Part I – Acute Lymphocytic (Lymphoblastic) Leukemia It’s called the children’s ward. For two teenagers who have been recently diagnosed with leukemia, it seems insulting to have their lives hijacked by doctors and nurses with stuffed animals clipped to their stethoscopes.

Laura is a forward on her school soccer team and leads the league in scoring. For the last four months, she has been really tired, but nothing seemed really wrong until her legs became covered with bruises. Just pressing her fingers on her skin was practically enough to make a bruise. It didn’t seem real when her doctor, Jane Ryder, diagnosed her with Acute Lymphocytic (or Lymphoblastic) Leukemia (ALL), or when she told her that ALL is the most common malignant (spreading) cancer found in children. She’s 14 years old; she’s not a child!

Beth is 13 and looks remarkably like Laura. Both have straight dark hair, large brown eyes, and tall slender builds. Beth has never been that athletic; she prefers reading and theater. She’s hoping to be part of the drama team next year when she goes to high school, even though she’ll only be a freshman. But she’s been missing a lot of school because of one virus after another, lots of fevers and night sweats, then that rash in the fall. Now she’s in a hospital, and it seems like the only people she sees are her parents, Dr. Ryder, and the nurses.

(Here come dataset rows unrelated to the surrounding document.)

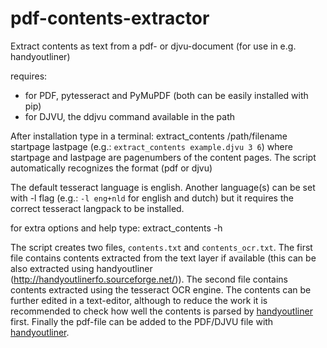 # pdf-contents-extractor 
Extract contents as text from a pdf- or djvu-document (for use in e.g. handyoutliner)

requires:
* for PDF, pytesseract and PyMuPDF (both can be easily installed with pip)
* for DJVU, the ddjvu command available in the path

After installation type in a terminal: extract_contents /path/filename startpage lastpage
(e.g.: `extract_contents example.djvu 3 6`)
where startpage and lastpage are pagenumbers of the content pages.
The script automatically recognizes the format (pdf or djvu)

The default tesseract language is english. Another language(s) can be set with -l flag (e.g.: `-l eng+nld` for english and dutch) but it requires the correct tesseract langpack to be installed.

for extra options and help type: extract_contents -h

The script creates two files, `contents.txt` and `contents_ocr.txt`. The first file contains contents extracted from the text layer if available (this can be also extracted using handyoutliner (http://handyoutlinerfo.sourceforge.net/)). The second file contains contents extracted using the tesseract OCR engine. The contents can be further edited in a text-editor, although to reduce the work it is recommended to check how well the contents is parsed by [handyoutliner](http://handyoutlinerfo.sourceforge.net/) first. Finally the pdf-file can be added to the PDF/DJVU file with [handyoutliner](http://handyoutlinerfo.sourceforge.net/). 

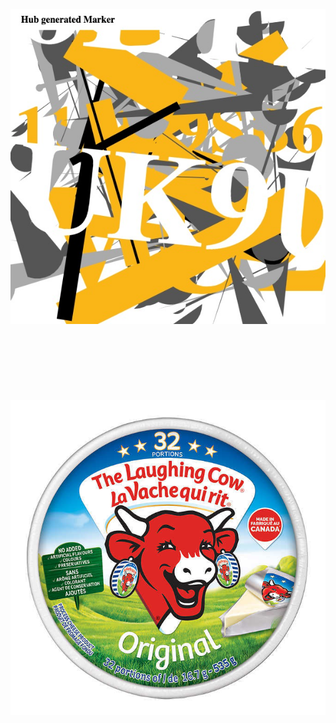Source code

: ![Test Marker 1][hub-marker-1-image-url]
<br/>
<br/>
<br/>
<br/>
<br/>
<br/>
<br/>
<br/>
![Test Marker 2][cow-marker-2-image-url]

[hub-marker-1-image-url]: https://github.com/blippar/webar-sdk-example/blob/main/aframe/marker-tracking/markers/hub_marker.jpg "Test Marker 1"
[cow-marker-2-image-url]: https://github.com/blippar/webar-sdk-example/blob/main/aframe/marker-tracking/markers/laughing_cow.jpg "Test Marker 2"
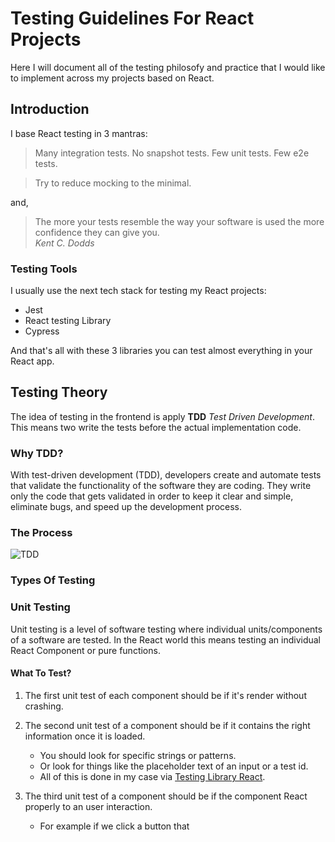# Testing Guidelines For React Projects

Here I will document all of the testing philosofy and practice that I would like to implement across my projects based on React.

## Introduction

I base React testing in 3 mantras:

> Many integration tests. No snapshot tests. Few unit tests. Few e2e tests.

> Try to reduce mocking to the minimal.

and,

> The more your tests resemble the way your software is used the more confidence they can give you. <br>
> *Kent C. Dodds*

### Testing Tools

I usually use the next tech stack for testing my React projects:

* Jest
* React testing Library
* Cypress

And that's all with these 3 libraries you can test almost everything in your React app.

## Testing Theory

The idea of testing in the frontend is apply **TDD** *Test Driven Development*. This means two write the tests before the actual implementation code.

### Why TDD?

With test-driven development (TDD), developers create and automate tests that validate the functionality of the software they are coding. They write only the code that gets validated in order to keep it clear and simple, eliminate bugs, and speed up the development process.

### The Process

![TDD](https://marsner.com/wp-content/uploads/test-driven-development-TDD.png)

### Types Of Testing

### Unit Testing

Unit testing is a level of software testing where individual units/components of a software are tested. In the React world this means testing an individual React Component or pure functions.

#### What To Test?

1. The first unit test of each component should be if it's render without crashing.

2. The second unit test of a component should be if it contains the right information once it is loaded.
    * You should look for specific strings or patterns.
    * Or look for things like the placeholder text of an input or a test id.
    * All of this is done in my case via [Testing Library React](https://testing-library.com/docs/react-testing-library/intro).

3. The third unit test of a component should be if the component React properly to an user interaction.
    * For example if we click a button that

Laura and Beth both have ALL, which arises from the uncontrolled growth of immature lymphocytes (a type of white blood cell, or leukocyte). These cells, which are “stuck” in an early stage of development, become so numerous that they crowd out normal blood cells. Each year about 30 cases occur per million people, and most of those cases are in children aged 2–5 years. The cause of ALL remains largely unknown, although a small number of cases are associated with inherited genetic syndromes.† Both girls are suffering from anemia (low blood cell levels), fevers, bleeding, and are pale and thin. Dr. Ryder has decided to treat them as in- patients, keeping them in the hospital while treating them with a “thiopurine” drug called 6-mercaptopurine (6-MP) known to be highly effective in treating leukemia. Thiopurines are very similar to the regular purine nitrogen bases such as adenine and guanine that make up DNA and RNA. The only difference is that thiopurines have an extra sulfur group attached to them. They are similar enough to a regular purine base that our cells convert them to nucleotides (with the addition of a deoxyribose sugar and phosphate). These modified thioguanine nucleotides (TGN) are then incorporated into DNA.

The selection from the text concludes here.